Cuando digo una mujer común, quiero decir una historia como la de aquellos que vivieron como si al mundo lo hicieran otros. Una especie de no‑épica, que dejaba liberada la toma de decisiones públicas, las buenas y las malas, en una especie de aristocracia sin cara y sin nombres. Pero esta forma de vivir lleva implícita una trampa. Ella se desligaba de las decisiones que movían el mundo, pero se obligaba a ser buena, honesta, sin dar pie a generar el más mínimo chisme. Entonces, así, sentía que obligaba a esos aristócratas (el poder, político y económico) a ser mejores que ella, o al menos como ella, como si de esa pureza y simpleza con la que vivía, sumadas a otras purezas y simplezas semejantes, debiera salir un mundo mejor. Que no haya sido como ella sentía que era, no quiere decir que no tuviera razón.

Ella no lo pensaba así, claro. Era la educación que recibió y aceptó, deudataria de esos inmigrantes que entendían las diferencias sociales sin entrar en la lucha de clases, porque por motivos muy ancestrales, quizá nacidos en el feudalismo, creían realmente que las "vaquitas son ajenas" y que no tenían derecho a cuestionarlo. Mi vieja también creía eso. Porque era mejor eso que desear lo que no se tenía, lo que no se podía ganar con trabajo liso y llano. El resto era confianza en la fuerza personal, en la fuerza de la familia, más una imprecisa confianza en Dios (y no me caben dudas de que para ella el peor de los pecados a cometer era la envidia), aunque nunca la vi ir a misa excepto en casamientos y entierros.

¿Vivió la vida que le hubiera gustado vivir? ¿De haber podido, hubiera elegido otra? No lo sé. No creo que se hubiera movido mucho de su lugar. Quizá hubiera elegido tener algunas cosas más, cosas menores, algún viaje o una casa más grande, pero no mucho más. Eso también era parte de esa educación recibida: no cagar más alto de lo que daba el culo, no ostentar, no figurar, no mandarse la parte. Era de las personas que fueron educadas para ser testigos. Los protagonistas eran otros. Romper ese cerco lleva una vida, o varias generaciones.

Por eso, creo que lo más importante de todo, cuando estás parado allí, a su lado, esperando el desenlace, es preguntarte si lo que uno llama vida no es, acaso, aceptar el mandato familiar, o desafiarlo. Por eso, el mandato más fuerte que ella me inculcó fue que yo me tenía que ir de mi pequeño pueblo piamontés‑santafesino, con una frase que se le caía de la boca todo el tiempo cuando yo era un pibe: "Cuando te vayas a estudiar". No es que creyera que fuera de allí existía la felicidad, pero sí que había que explorar el más allá para saberlo.

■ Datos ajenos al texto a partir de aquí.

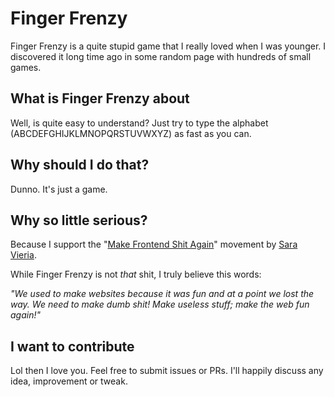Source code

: # Finger Frenzy

Finger Frenzy is a quite stupid game that I really loved when I was younger.
I discovered it long time ago in some random page with hundreds of small games.


## What is Finger Frenzy about

Well, is quite easy to understand? Just try to type the alphabet
(ABCDEFGHIJKLMNOPQRSTUVWXYZ) as fast as you can.


## Why should I do that?

Dunno. It's just a game.


## Why so little serious?

Because I support the "[Make Frontend Shit Again](https://makefrontendshitagain.party/)"
movement by [Sara Vieria](https://twitter.com/nikkitaftw).

While Finger Frenzy is not *that* shit, I truly believe this words:

_"We used to make websites because it was fun and at a point we lost the way. We need to make dumb shit! Make useless stuff; make the web fun again!"_



## I want to contribute

Lol then I love you. Feel free to submit issues or PRs. I'll happily discuss
any idea, improvement or tweak.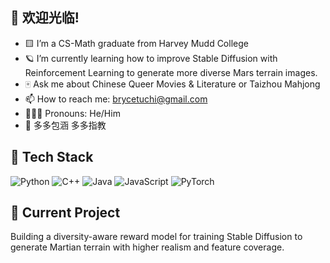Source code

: ## 🏮 欢迎光临! 

<!--
**btuchi/btuchi** is a ✨ _special_ ✨ repository because its `README.md` (this file) appears on your GitHub profile.
Here are some ideas to get you started:
-->

- 🟨 I’m a CS-Math graduate from Harvey Mudd College
- 🪐 I’m currently learning how to improve Stable Diffusion with Reinforcement Learning to generate more diverse Mars terrain images.
- 🀄 Ask me about Chinese Queer Movies & Literature or Taizhou Mahjong
- 📫 How to reach me: brycetuchi@gmail.com
- 👨‍👨‍👦 Pronouns: He/Him
- 🤟 多多包涵 多多指教


## 🧰 Tech Stack

![Python](https://img.shields.io/badge/Python-3776AB?style=flat&logo=python&logoColor=white)
![C++](https://img.shields.io/badge/C++-00599C?style=flat&logo=c%2b%2b&logoColor=white)
![Java](https://img.shields.io/badge/Java-007396?style=flat&logo=java&logoColor=white)
![JavaScript](https://img.shields.io/badge/JavaScript-F7DF1E?style=flat&logo=javascript&logoColor=black)
![PyTorch](https://img.shields.io/badge/PyTorch-EE4C2C?style=flat&logo=pytorch&logoColor=white)

## 🧪 Current Project

Building a diversity-aware reward model for training Stable Diffusion to generate Martian terrain with higher realism and feature coverage.

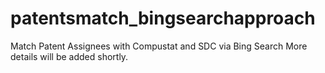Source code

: # patentsmatch_bingsearchapproach
Match Patent Assignees with Compustat and SDC via Bing Search 
More details will be added shortly. 
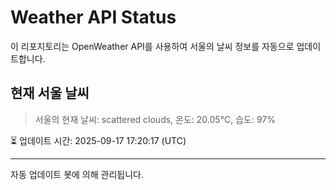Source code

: 
# Weather API Status

이 리포지토리는 OpenWeather API를 사용하여 서울의 날씨 정보를 자동으로 업데이트합니다.

## 현재 서울 날씨
> 서울의 현재 날씨: scattered clouds, 온도: 20.05°C, 습도: 97%

⏳ 업데이트 시간: 2025-09-17 17:20:17 (UTC)

---
자동 업데이트 봇에 의해 관리됩니다.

¿Lo hubiera hecho ella de haber podido? ¿Lo hubiera explorado ella ese afuera? No lo creo. Ella había recibido un mandato y lo cumpliría. Y crearía un mandato diferente para sus hijos. Todo sin pensarlo demasiado, apenas el resultado de vivir una vida común, sin ostentar, envidiar, desear más de lo que sus manos podían construir.

Fui a verla por tres días y me quedé casi tres semanas, hasta que murió. Tres semanas en mi querido pueblo es también un viaje al pasado: amigos, lugares, recuerdos. Es abstraerse de las taras de la modernidad sobre las que uno piensa todo el tiempo. Allí, paralizado en el tiempo y en el espacio, a la espera de la parca, las palabras capitalismo, posverdad, derecha, izquierda, no servían ni para romper el silencio.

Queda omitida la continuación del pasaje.